Atrial Flutter in a Patient With Alzheimer Dementia Treated by Rivastigmine
To the Editor: Cholinesterase inhibitors may cause bradycardia, atrioventricular block, QT prolongation, ventricular tachyarrhythmia, or even torsades de pointe. We present the case of a female patient with Alzheimer’s dementia whose atrial flutter (AF) was linked to the use of rivastigmine.
Case Report
The patient was a 66-year-old widowed woman who developed cognitive decline, memory impairment, and mildly impaired ability of activity of daily living, associated with neuropsychiatric symptoms for 1–2 years before her first visit to our geropsychiatric clinic. She revealed exacerbated psychomotor agitation and aggression to the nursing home staff, with the delusional belief that somebody in the nursing home stole her laxative medications and money several days before the visit. She was therefore admitted to our inpatient ward. She had type 2 diabetes mellitus, with 10 units of Mixtard insulin injection for control, and no other significant medical, psychiatric, or family history. Her laboratory work-up, including complete blood count, liver, renal, and thyroid panels, vitamin B12 and folic acid levels, revealed unremarkable findings. The brain computerized tomogram showed cortical atrophy and compatible ventricle dilatation. The baseline electrocardiogram was normal sinus rhythm. Her Clinical Dementia Rating Scale was 1.0 and the Mini-Mental State Exam was 20. Based on the diagnosis of Alzheimer dementia with delusions, risperidone 2 mg per day was given on Day 1 of hospitalization, and rivastigmine, an acetylcholinesterase inhibitor, was started at 1.5 mg twice a day, as a cognitive enhancer from Day 3. However, on Day 11, she experienced irregular and rapid heartbeat with marked chest discomfort; the electrocardiogram showed AF with rapid ventricular response, 2-to-1 conduction, at 160–170 beats per minute. Emergency cardiology consultation was requested. Since the AF persisted after diltiazem 10 mg intravenous drip and codarone 300 mg drip at a rate of 2 mg/min treatment and digoxin 0.5 mg intravenous drip, emergent percutaneous catheter ablation was performed, and her cardiac rhythm returned to normal sinus rhythm 4 hours later. We discontinued rivastigmine because of the arrhythmia episode, and she has shown no more cardiac arrhythmia in the 4 years of follow-up, and relative control in her neuropsychiatric symptoms.
Discussion
Arrhythmias related to cholinesterase inhibitors include bradycardia, atrioventricular block, QT prolongation,1 ventricular tachyarrhythmia, or even torsades de pointes. For rivastigmine, percentage change from baseline for PR, QRS, and QTc intervals was also no different between treatment and placebo groups. However, QT prolongation,2,3 and complete atrioventricular block4 have been report. The underlying mechanism or pathogenesis of cardiac arrhythmias might to be related to cholinergic overactivity. We believe this is the first report of AF induced or precipitated by rivastigmine.
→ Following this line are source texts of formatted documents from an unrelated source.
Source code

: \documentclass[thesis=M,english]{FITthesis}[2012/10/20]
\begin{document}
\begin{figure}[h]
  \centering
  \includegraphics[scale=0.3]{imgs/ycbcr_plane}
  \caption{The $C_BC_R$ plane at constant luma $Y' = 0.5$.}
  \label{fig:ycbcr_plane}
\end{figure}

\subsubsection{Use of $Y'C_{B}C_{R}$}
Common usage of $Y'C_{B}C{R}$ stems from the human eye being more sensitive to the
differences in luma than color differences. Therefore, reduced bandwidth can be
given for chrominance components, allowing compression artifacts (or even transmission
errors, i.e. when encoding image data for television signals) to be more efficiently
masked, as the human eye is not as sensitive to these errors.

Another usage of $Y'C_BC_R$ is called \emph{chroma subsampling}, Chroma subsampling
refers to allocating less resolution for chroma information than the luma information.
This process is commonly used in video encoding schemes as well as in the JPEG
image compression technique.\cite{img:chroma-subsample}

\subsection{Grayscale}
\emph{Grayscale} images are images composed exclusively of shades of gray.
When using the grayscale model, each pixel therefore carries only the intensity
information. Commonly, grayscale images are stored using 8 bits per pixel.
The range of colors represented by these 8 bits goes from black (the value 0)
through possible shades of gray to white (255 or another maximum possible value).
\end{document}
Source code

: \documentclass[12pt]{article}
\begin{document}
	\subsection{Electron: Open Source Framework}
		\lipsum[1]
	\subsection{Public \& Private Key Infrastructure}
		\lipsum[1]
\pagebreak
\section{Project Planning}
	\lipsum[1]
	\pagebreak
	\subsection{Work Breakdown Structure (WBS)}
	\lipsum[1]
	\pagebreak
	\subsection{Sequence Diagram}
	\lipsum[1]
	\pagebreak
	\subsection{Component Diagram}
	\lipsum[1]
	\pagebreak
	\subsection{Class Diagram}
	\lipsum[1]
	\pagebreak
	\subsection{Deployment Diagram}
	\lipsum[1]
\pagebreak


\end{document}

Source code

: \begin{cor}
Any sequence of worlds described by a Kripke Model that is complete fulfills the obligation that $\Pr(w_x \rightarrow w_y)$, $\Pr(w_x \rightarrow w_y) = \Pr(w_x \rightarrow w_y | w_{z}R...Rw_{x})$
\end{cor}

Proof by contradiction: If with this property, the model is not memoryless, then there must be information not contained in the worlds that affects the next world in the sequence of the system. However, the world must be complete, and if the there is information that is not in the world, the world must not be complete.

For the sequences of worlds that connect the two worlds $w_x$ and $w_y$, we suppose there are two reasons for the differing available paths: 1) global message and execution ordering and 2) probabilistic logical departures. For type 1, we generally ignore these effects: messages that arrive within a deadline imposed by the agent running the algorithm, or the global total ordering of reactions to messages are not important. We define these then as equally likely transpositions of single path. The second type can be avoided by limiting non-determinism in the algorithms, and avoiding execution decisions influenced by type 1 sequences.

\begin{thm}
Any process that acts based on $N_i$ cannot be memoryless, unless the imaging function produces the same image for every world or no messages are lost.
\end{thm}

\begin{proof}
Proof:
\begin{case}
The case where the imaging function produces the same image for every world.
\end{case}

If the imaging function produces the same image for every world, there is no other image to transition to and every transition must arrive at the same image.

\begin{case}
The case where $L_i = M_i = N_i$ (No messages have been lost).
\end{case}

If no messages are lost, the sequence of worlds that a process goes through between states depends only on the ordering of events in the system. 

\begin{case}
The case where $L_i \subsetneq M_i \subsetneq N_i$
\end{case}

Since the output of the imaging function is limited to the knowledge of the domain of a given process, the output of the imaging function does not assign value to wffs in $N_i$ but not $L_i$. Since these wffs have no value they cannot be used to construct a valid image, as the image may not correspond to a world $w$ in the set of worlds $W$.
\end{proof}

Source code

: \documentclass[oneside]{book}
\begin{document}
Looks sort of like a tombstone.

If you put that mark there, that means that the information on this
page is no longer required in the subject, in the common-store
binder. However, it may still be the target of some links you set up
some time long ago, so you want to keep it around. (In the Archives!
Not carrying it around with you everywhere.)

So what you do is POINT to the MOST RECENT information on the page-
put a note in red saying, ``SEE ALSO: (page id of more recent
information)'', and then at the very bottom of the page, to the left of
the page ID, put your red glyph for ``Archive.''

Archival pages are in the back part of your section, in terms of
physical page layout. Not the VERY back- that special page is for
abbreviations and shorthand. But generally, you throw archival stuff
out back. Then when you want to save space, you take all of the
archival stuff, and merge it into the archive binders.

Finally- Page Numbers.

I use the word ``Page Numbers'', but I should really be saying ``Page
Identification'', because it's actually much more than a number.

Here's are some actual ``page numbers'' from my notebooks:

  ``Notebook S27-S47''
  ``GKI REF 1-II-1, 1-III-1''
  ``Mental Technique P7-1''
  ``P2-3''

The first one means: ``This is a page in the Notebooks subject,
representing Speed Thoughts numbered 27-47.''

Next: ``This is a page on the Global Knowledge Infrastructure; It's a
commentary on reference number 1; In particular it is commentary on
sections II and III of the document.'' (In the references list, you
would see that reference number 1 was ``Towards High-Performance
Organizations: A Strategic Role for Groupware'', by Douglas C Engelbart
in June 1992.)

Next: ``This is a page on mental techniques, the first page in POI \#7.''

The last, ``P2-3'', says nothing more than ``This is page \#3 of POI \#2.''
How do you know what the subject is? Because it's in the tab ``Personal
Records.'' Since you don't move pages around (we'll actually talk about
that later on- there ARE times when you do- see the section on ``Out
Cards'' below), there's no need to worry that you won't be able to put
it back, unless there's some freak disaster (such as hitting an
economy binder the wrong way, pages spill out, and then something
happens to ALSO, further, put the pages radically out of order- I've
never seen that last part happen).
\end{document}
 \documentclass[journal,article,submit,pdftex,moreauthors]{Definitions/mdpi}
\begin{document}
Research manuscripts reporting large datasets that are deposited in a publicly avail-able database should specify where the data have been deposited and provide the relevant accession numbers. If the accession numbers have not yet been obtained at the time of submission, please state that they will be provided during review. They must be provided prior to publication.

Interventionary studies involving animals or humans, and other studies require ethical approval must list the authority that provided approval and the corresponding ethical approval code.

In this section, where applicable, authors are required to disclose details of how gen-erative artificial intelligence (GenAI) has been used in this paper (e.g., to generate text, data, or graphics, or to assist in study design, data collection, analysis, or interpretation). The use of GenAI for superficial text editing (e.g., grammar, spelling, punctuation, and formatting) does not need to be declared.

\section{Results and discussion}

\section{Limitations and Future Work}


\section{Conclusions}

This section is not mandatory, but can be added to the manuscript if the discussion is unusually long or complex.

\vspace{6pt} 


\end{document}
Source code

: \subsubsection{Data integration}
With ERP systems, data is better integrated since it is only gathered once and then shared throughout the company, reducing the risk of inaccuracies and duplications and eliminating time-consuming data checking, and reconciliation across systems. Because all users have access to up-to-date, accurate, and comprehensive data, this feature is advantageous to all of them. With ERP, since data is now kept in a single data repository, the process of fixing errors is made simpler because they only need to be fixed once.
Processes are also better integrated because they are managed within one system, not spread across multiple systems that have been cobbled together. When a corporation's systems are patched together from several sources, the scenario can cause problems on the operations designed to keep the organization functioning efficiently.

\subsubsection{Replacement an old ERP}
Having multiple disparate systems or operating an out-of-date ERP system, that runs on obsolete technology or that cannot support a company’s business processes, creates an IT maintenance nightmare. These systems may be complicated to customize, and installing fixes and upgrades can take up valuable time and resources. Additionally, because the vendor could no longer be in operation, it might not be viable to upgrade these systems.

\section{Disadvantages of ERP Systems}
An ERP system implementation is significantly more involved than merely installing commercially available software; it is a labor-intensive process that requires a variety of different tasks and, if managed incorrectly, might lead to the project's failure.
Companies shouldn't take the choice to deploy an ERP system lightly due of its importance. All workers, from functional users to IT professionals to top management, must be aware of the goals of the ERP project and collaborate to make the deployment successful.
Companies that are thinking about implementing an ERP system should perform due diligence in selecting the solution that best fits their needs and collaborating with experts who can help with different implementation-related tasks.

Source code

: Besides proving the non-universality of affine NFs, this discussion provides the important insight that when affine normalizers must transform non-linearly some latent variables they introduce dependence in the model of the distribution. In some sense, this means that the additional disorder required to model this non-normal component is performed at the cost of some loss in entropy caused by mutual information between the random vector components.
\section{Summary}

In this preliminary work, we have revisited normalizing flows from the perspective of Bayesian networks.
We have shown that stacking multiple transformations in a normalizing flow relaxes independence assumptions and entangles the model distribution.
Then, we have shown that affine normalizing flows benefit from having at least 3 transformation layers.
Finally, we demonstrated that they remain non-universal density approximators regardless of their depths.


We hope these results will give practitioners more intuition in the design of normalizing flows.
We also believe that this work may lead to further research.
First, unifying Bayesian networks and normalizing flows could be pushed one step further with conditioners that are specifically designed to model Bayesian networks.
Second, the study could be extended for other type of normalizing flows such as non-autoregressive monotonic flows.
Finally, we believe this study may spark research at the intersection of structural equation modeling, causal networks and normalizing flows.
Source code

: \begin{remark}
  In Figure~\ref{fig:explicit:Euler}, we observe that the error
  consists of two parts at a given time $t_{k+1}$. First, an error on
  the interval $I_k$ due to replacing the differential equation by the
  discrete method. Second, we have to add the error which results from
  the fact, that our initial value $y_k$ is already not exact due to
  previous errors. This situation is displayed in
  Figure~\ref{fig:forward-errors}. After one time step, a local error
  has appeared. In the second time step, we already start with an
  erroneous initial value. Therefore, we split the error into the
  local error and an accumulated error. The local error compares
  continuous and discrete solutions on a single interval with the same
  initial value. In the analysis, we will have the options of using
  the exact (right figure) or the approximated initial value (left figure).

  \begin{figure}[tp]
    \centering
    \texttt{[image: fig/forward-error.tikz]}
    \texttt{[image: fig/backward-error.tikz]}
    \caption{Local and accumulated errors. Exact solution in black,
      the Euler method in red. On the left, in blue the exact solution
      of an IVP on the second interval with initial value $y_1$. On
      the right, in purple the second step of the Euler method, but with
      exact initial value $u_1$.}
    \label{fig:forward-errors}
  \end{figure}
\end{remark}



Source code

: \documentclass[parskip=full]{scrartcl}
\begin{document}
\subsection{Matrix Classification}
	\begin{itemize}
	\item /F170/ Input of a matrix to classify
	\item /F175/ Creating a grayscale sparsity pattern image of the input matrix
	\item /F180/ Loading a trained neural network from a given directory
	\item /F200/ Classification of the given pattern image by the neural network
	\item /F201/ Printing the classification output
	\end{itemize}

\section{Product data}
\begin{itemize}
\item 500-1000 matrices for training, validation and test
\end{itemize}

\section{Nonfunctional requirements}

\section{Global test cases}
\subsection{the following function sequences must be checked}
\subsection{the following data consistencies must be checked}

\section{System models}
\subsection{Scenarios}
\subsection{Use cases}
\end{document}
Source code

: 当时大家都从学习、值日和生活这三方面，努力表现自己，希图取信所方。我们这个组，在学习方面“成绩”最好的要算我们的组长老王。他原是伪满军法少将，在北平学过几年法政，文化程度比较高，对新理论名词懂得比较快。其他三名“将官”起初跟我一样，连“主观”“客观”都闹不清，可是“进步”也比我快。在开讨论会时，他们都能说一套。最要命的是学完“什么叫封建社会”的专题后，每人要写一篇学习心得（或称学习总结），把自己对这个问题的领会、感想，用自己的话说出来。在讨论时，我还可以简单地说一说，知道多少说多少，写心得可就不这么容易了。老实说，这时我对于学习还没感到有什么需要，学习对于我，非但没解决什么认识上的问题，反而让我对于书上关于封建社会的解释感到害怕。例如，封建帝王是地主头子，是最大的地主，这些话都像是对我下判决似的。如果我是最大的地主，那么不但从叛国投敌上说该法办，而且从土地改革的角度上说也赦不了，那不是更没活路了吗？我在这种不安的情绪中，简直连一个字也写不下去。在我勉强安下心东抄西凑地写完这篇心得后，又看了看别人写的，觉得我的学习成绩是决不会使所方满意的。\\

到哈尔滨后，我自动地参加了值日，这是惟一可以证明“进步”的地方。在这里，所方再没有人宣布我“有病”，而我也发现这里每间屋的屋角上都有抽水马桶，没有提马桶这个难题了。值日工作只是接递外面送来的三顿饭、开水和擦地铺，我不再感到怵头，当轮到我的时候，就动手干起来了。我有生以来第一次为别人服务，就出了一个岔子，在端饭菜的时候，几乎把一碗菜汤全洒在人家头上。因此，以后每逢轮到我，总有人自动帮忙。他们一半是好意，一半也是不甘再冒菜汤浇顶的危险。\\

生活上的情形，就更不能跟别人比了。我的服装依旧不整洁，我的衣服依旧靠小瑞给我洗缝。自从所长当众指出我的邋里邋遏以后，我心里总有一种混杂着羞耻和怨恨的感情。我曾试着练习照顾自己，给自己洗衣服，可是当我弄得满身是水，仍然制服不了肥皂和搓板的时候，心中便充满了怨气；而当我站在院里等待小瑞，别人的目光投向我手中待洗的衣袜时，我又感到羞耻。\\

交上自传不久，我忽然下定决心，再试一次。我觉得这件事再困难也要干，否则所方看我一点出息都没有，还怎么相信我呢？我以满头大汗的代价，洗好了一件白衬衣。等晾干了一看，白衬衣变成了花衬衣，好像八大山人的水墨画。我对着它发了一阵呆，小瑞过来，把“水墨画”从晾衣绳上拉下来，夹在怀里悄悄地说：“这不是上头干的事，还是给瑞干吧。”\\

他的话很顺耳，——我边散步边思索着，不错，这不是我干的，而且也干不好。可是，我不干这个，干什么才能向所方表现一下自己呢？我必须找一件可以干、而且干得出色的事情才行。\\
Since the drug is used concomitantly with risperidone, the concern for drug–drug interaction is important, but, in one pilot study, no clinically relevant adverse interactions were observed.5 No report about dose-relationship of cholinesterase inhibitors and cardiac rhythm side effects was found. The patient was treated after baseline electrocardiogram that excluded heart blocks, and slowly-titrated from 1.5 mg bid; the side effects even occurred under relative lower dose; therefore, caution should be taken in the treatment by any cholinesterase inhibitors.